→ **DATA PROVIDED**:
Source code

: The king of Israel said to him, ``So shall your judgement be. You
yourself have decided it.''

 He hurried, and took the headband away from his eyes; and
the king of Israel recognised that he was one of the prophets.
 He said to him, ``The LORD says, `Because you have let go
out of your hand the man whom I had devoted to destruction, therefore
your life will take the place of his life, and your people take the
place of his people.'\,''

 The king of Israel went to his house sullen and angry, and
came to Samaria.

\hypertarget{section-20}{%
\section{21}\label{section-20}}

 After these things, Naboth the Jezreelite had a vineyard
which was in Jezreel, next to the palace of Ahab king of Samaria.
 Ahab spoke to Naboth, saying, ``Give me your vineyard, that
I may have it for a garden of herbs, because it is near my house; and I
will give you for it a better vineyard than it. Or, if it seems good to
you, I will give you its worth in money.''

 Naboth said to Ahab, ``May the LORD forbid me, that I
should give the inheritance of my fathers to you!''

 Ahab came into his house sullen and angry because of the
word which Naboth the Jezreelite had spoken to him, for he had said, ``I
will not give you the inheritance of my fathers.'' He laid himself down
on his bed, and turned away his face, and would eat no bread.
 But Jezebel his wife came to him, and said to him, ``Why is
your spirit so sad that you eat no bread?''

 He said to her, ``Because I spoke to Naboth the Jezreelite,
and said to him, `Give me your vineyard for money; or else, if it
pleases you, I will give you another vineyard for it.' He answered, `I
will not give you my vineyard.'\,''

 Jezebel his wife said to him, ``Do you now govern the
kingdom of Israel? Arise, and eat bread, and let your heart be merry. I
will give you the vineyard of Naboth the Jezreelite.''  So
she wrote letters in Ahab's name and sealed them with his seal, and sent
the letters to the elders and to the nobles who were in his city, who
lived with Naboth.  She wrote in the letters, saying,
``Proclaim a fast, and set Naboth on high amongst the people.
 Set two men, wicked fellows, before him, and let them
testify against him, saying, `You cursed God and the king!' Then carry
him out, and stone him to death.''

--

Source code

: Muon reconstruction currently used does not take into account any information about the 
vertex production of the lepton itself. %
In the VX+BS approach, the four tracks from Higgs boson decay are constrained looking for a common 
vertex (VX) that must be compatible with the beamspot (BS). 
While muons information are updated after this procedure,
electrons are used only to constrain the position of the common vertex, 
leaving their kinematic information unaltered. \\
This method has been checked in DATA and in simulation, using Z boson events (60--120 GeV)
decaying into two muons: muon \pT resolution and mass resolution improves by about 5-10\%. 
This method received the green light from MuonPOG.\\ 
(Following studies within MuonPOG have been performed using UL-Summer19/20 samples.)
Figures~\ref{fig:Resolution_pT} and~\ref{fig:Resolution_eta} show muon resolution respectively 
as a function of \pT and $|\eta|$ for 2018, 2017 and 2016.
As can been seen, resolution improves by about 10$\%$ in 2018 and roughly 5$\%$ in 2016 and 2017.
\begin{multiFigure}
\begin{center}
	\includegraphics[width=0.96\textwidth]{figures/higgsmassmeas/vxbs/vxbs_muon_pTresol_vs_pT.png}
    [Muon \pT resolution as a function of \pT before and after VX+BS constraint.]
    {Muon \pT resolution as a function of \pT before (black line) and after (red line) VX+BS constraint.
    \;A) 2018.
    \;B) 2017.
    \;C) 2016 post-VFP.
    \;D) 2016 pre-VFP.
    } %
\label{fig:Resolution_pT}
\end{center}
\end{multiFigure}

---

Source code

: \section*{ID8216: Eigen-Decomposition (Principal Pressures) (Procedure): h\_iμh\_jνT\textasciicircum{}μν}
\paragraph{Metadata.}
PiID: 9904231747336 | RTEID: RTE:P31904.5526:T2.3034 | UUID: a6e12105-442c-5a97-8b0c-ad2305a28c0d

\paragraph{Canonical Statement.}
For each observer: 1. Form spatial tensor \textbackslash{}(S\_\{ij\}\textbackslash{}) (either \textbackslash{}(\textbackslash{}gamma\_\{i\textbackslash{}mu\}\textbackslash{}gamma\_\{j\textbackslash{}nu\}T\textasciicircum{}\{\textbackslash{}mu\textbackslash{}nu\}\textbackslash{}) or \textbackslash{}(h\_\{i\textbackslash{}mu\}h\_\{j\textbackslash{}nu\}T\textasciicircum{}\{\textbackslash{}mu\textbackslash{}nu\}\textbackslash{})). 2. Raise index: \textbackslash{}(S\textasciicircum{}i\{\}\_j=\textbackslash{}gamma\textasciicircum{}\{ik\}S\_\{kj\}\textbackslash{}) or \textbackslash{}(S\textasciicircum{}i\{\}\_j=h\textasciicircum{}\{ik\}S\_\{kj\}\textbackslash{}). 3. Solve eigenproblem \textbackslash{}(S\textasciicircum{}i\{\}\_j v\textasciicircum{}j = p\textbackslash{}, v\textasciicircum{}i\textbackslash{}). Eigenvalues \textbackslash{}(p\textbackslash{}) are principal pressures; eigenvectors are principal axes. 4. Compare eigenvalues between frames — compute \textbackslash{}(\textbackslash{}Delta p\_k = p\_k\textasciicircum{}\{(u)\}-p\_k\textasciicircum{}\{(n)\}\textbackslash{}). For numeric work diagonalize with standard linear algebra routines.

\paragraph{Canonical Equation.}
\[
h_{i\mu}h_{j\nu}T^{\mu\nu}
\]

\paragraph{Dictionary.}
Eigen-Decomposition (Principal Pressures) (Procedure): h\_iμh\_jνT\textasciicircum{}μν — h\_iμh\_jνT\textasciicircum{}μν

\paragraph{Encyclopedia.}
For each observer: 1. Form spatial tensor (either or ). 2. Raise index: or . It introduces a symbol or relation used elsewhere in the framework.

→ **PROBLEM DESCRIPTION**:
Every line in the records above that holds "before" counts once; state the total and nothing else.

→ **RESPONSE AREA**:
3